(Given records)
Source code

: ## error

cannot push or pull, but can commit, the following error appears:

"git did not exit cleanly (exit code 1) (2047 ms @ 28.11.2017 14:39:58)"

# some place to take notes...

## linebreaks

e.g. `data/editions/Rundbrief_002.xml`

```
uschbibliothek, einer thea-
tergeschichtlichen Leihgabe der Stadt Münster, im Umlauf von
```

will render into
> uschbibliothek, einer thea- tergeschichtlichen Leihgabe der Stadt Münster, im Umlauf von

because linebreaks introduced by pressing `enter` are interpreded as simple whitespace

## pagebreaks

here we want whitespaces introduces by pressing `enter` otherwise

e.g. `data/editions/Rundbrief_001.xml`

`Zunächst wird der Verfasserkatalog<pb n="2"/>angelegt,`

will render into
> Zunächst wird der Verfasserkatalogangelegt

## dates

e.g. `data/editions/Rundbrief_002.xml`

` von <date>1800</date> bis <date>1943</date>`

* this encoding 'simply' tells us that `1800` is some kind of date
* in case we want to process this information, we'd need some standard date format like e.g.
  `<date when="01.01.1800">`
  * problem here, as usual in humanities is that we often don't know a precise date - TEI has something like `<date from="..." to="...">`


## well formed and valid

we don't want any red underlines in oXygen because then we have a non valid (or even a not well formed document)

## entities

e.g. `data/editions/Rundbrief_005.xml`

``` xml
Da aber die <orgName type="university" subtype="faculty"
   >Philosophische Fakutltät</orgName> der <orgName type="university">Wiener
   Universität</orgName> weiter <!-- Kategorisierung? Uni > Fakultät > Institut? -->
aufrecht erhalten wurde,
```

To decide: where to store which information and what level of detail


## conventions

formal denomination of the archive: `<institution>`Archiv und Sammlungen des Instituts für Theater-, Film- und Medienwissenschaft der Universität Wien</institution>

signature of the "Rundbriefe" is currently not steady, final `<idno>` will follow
(End Given records)
§ About this task: The line containing "## well formed and valid" and all lines after it, to the end of the records, are to be output exactly and alone.

§ Completed exercise:
## well formed and valid

we don't want any red underlines in oXygen because then we have a non valid (or even a not well formed document)

## entities

e.g. `data/editions/Rundbrief_005.xml`

``` xml
Da aber die <orgName type="university" subtype="faculty"
   >Philosophische Fakutltät</orgName> der <orgName type="university">Wiener
   Universität</orgName> weiter <!-- Kategorisierung? Uni > Fakultät > Institut? -->
aufrecht erhalten wurde,
```

To decide: where to store which information and what level of detail


## conventions

formal denomination of the archive: `<institution>`Archiv und Sammlungen des Instituts für Theater-, Film- und Medienwissenschaft der Universität Wien</institution>

signature of the "Rundbriefe" is currently not steady, final `<idno>` will follow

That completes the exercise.